#### Material shown

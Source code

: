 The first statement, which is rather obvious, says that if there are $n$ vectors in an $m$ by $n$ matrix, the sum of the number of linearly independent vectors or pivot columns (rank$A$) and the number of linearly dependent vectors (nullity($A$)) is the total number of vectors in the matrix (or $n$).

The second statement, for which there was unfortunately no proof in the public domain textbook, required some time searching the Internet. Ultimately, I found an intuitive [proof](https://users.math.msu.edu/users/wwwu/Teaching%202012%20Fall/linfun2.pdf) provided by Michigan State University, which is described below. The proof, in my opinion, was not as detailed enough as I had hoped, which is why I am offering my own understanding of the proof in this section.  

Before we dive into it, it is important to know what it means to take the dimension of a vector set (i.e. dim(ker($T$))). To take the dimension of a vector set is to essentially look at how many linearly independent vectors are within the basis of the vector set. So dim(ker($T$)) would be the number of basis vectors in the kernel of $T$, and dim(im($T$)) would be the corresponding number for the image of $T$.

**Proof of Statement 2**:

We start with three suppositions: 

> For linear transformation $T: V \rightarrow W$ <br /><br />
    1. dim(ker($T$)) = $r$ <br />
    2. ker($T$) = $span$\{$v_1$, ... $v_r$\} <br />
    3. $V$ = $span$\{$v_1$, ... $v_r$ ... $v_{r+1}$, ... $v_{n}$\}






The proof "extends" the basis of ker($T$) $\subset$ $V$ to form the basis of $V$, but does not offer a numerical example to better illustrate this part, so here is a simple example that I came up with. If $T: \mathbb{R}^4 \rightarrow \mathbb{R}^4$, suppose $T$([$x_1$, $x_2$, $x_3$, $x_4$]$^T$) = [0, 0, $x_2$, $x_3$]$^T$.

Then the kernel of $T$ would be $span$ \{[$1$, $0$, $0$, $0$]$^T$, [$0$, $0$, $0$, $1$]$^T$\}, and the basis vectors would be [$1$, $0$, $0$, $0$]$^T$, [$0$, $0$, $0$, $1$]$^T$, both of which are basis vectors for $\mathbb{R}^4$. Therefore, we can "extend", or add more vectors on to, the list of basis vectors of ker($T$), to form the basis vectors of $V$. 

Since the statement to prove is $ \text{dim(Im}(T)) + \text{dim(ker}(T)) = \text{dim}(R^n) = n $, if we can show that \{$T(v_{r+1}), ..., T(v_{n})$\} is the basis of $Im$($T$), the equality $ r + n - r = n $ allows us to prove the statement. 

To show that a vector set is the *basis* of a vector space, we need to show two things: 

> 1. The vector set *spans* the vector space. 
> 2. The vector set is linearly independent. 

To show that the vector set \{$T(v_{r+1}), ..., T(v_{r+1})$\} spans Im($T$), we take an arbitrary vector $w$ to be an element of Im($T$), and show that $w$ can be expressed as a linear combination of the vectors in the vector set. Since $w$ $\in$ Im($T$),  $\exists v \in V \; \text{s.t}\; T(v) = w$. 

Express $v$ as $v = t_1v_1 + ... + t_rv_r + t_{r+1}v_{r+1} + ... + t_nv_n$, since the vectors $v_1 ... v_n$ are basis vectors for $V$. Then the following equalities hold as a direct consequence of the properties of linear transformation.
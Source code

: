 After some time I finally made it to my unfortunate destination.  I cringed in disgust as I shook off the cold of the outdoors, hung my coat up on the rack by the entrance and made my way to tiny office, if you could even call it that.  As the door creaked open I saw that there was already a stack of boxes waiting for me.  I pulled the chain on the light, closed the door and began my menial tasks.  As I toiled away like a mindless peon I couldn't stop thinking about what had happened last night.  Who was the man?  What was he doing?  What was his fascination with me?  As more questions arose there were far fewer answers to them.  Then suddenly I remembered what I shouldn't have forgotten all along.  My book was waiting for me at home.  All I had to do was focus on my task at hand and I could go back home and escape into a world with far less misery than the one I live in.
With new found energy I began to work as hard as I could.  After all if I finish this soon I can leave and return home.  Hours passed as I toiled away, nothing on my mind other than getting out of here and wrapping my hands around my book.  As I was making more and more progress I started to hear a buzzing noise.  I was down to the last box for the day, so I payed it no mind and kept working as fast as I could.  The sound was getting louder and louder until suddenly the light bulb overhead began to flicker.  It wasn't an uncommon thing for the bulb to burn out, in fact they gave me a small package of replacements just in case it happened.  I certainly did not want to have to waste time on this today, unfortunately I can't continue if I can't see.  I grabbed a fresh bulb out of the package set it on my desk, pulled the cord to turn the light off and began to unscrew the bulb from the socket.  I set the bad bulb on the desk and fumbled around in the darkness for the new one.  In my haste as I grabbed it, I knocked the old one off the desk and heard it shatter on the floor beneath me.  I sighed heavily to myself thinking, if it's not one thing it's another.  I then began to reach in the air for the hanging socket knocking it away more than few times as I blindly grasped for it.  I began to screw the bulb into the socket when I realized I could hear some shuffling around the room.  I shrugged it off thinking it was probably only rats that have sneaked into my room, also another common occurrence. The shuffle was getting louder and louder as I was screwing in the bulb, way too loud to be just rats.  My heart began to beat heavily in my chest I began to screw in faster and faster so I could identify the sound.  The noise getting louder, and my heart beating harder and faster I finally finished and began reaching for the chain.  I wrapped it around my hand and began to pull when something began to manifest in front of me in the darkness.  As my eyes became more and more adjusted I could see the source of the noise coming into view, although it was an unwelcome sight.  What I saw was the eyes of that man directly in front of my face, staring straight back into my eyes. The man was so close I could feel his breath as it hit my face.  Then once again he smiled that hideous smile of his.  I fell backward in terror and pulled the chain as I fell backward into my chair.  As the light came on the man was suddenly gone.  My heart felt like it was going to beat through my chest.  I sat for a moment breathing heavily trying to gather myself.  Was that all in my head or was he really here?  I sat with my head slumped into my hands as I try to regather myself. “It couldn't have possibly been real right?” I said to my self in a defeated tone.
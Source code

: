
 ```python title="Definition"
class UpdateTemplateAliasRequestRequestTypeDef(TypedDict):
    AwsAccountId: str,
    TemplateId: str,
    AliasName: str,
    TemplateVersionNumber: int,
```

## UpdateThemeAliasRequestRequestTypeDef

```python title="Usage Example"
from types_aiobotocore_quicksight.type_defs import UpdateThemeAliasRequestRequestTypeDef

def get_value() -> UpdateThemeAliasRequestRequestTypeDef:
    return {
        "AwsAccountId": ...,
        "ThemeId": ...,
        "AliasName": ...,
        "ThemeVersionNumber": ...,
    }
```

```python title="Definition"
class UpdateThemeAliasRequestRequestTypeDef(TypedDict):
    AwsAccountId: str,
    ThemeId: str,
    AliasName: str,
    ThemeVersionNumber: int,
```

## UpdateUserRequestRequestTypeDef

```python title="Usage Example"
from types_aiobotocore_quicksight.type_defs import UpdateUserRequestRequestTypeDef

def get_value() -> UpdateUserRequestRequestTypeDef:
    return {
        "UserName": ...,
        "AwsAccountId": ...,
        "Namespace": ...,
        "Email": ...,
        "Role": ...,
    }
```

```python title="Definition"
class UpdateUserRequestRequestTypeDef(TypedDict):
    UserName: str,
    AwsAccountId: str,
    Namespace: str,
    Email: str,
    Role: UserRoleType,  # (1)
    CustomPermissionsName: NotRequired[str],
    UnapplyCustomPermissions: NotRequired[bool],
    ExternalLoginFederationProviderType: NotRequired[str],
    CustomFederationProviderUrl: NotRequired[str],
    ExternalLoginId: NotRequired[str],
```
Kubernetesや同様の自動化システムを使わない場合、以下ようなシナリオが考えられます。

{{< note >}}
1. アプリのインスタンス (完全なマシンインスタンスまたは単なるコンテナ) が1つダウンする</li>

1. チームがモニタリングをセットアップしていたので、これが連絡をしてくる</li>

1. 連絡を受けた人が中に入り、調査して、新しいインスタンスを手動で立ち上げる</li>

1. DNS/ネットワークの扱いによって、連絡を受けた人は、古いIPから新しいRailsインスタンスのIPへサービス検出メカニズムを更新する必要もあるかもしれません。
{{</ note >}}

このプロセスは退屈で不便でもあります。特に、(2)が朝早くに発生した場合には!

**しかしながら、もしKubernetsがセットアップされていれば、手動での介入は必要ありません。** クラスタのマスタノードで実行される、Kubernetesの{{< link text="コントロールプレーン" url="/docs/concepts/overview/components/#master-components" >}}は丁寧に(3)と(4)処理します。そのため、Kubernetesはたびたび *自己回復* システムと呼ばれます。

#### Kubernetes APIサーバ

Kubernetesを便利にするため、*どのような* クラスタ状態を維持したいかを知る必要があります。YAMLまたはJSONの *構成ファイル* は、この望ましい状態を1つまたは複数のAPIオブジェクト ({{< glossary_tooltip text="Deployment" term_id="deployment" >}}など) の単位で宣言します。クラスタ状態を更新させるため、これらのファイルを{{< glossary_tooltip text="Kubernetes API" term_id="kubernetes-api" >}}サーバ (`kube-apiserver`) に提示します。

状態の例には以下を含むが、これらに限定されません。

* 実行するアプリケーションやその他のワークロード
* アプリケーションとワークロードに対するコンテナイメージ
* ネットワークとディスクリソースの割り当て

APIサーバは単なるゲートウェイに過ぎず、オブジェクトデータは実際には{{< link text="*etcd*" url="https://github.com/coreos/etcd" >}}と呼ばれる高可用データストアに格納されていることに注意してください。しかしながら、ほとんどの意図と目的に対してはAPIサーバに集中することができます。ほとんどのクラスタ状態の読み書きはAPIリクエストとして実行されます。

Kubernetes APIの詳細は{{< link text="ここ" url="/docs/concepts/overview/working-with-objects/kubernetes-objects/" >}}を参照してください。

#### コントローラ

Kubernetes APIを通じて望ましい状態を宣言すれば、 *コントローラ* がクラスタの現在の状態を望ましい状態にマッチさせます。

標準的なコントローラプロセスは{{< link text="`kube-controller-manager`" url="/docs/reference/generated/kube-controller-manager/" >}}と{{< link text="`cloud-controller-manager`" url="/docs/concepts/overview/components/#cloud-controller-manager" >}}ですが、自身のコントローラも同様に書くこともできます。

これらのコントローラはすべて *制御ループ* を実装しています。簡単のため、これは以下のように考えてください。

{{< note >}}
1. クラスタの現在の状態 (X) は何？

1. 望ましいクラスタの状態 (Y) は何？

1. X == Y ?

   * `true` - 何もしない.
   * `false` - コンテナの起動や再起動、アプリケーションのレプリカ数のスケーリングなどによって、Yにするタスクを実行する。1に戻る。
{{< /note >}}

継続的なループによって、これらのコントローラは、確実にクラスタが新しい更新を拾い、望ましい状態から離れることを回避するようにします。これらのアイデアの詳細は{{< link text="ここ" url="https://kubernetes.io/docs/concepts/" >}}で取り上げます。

########

## What to do
Set the entries down again exactly, beginning with their first line and ending with the line that contains "matrix (or $n$)."; omit all other lines.

## The completed task
Source code

: The first statement, which is rather obvious, says that if there are $n$ vectors in an $m$ by $n$ matrix, the sum of the number of linearly independent vectors or pivot columns (rank$A$) and the number of linearly dependent vectors (nullity($A$)) is the total number of vectors in the matrix (or $n$).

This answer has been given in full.